I'd be curious to learn why CPUs don't have conditional move speculation.

Tuna-Fish · on July 7, 2023

Because modern CPUs as a rule don't speculate on values to arithmetic, only on control flow, and CMOV acts like arithmetic.

That is, if there is an add instruction on rax and rbx, no matter what, the add instruction will not execute until both rbx and rbx are available. If the result went into rax, and there is an another instruction that uses that as a source, no matter what that instruction will not execute until the add has completed.

CMOV is implemented as an ALU instruction that always writes into it's output, and either writes the value that is already in there (which is why it depends on the value of it's output) or the value provided, depending on flags.

torstenvl · on July 7, 2023

I'm not saying you're wrong — I'm completely ignorant at the microcode level — but it seems to me like between

    cmp x, y
    je z

and

    cmp x, y
    sete z

the actual speculative part is the same: speculating as to the result of cmp x, y

If that's true, why would it not simply pipeline sete and the following instructions and simply execute (or not execute) sete according to its prediction, and then double check itself and reverse (or apply) the operation if the prediction was wrong?

I probably just have a bad mental model of what's going on under the (under the) hood, so whatever patience you have to deal with my stupid questions would be greatly appreciated.

Tuna-Fish · on July 7, 2023

The two sequences look very similar, and could be implemented the same way, but the actual implementation could not be more different.

> If that's true, why would it not simply pipeline sete and the following instructions and simply execute (or not execute) sete according to its prediction, and then double check itself and reverse (or apply) the operation if the prediction was wrong?

You cannot just reverse or apply one operation. The way speculation works, when the frontend encounters a conditional jump, the entire architectural state of the current thread is stored, and all future memory writes are held in the store buffer and not written out. Then a long time, potentially dozens of cycles later, after the je is executed in the backend either the old state is restored and the pending writes are discarded, or the saved state is discarded and the pending writes are released.

In contrast, in ALUs, the inputs for instructions are always available before the instructions are scheduled to execute. It would be possible to implement sete like je, but this would imply significant changes to how and where it is executed. ALU ops cannot trigger speculation because there is no machinery for storing state at that part of the pipeline.

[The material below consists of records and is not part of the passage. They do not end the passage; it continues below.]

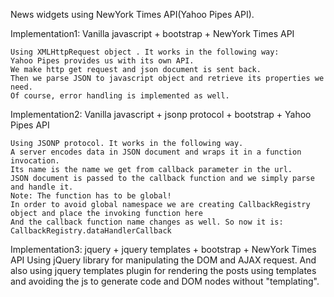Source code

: News widgets using NewYork Times API(Yahoo Pipes API).

Implementation1: Vanilla javascript + bootstrap + NewYork Times API

    Using XMLHttpRequest object . It works in the following way:
    Yahoo Pipes provides us with its own API.
    We make http get request and json document is sent back.
    Then we parse JSON to javascript object and retrieve its properties we need.
    Of course, error handling is implemented as well.


Implementation2: Vanilla javascript + jsonp protocol + bootstrap + Yahoo Pipes API

    Using JSONP protocol. It works in the following way.
    A server encodes data in JSON document and wraps it in a function invocation.
    Its name is the name we get from callback parameter in the url.
    JSON document is passed to the callback function and we simply parse and handle it.
    Note: The function has to be global!
    In order to avoid global namespace we are creating CallbackRegistry object and place the invoking function here
    And the callback function name changes as well. So now it is: CallbackRegistry.dataHandlerCallback

Implementation3: jquery + jquery templates + bootstrap + NewYork Times API
    Using jQuery library for manipulating the DOM and AJAX request.
    And also using jquery templates plugin for rendering the posts using templates and avoiding the js to generate
    code and DOM nodes without "templating".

And no-one is ever going to implement cmov or sete like a jump, because moving the op from being an ALU op to being one that is speculatively executed in the frontend like jmp would make both positive and negative changes, and that would be a significant pessimization of existing software because for decades cmovs have been used for unpredictable values, where sequencing and waiting for the real value is a better idea than speculating and failing half the time. Using a cmov serializes execution when any following operations use the value, but if you can have independent work after it, you can always successfully execute that. Speculating at an unpredictable CMOV would cause that to be thrown away uselessly half the time.

celrod · on July 7, 2023

Taking the example:

      cmpb $115, %cl
      sete %dl
      addl %edx, %eax

vs

      cmpb $115, %cl
      jne _run_switches_jmptgt1
      mov $1,   %dl
     _run_switches_jmptgt1:  
      addl %edx, %eax

The argument about why `jne` might be faster is that that in the former case, the CPU always executes a dependency chain of length 3: `cmpb` -> `sete` -> `addl`. Each of these instructions have to be computed one after the other, as `sete` depends on the result of `cmpb`, and `addl` depends on the result of `sete`.

With `jne`, the CPU might predict the branch is not taken, in which case, the dependency chain is `mov` -> `addl` (the `mov` of an immediate might be handled by register renaming?).

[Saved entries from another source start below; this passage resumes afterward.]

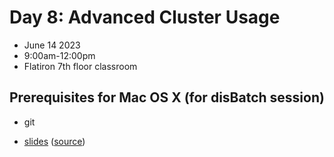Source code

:# Day 8: Advanced Cluster Usage
- June 14 2023
- 9:00am-12:00pm
- Flatiron 7th floor classroom

## Prerequisites for Mac OS X (for disBatch session)
- git

- [slides](https://lamsoa729.github.io/BPMSummerSchool/Day8-AdvancedClusterUsage/slides.html) ([source](main.md))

Or that it is taken, in which case in which case the dependency chain is just `addl`.

I guess you're arguing that the CPU should handle `sete` the same way? That is, instead of treating `addl` as dependent on the result, predict what `sete` does and start executing `addl` before `sete` finishes, rewinding if that went wrong?

torstenvl · on July 7, 2023

Yeah, or at least I don't understand why that wouldn't be possible.

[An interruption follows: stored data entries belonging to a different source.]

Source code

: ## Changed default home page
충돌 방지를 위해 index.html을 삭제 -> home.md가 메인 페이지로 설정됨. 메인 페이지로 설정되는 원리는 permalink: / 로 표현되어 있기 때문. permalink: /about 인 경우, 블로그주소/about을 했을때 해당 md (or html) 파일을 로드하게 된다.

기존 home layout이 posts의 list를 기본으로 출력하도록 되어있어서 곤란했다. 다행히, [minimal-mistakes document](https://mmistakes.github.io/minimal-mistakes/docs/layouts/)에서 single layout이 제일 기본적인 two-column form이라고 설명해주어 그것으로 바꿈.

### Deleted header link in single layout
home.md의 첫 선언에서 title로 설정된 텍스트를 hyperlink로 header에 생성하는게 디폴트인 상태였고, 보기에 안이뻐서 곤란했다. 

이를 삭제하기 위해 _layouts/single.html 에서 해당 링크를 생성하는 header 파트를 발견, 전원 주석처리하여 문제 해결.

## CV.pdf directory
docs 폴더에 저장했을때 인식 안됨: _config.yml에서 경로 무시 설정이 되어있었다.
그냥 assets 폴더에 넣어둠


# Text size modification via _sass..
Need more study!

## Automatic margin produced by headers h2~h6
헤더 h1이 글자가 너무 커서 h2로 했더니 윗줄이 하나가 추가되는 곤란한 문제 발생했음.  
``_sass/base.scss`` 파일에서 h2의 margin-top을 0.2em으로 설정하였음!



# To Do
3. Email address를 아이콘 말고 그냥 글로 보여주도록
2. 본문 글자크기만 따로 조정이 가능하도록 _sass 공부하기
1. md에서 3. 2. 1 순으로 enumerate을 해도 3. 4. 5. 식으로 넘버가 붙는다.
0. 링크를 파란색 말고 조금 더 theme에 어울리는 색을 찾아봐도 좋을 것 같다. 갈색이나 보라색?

Microcode can set the EIP register based on its prediction of what the result of cmpb $115, %cl will be.

Why can't it set the EDX register based on its prediction of what the result of cmpb $115, %cl will be?

gpderetta · on July 7, 2023

In principle is perfectly possible to speculatively execute cmov (and viceversa to change jump-over-one-instruction into conditional execution).

But Intel historically didn't do it as programs tend to use cmov when the condition is unpredictable , so there was little reason to optimize it.

After Spectre, I believe intel has given an architectural guarantee that cmov is never speculated so it can be used as part of speculation attack prevention.

ithkuil · on July 7, 2023

The purpose of control flow speculation is to avoid stalling the pipeline.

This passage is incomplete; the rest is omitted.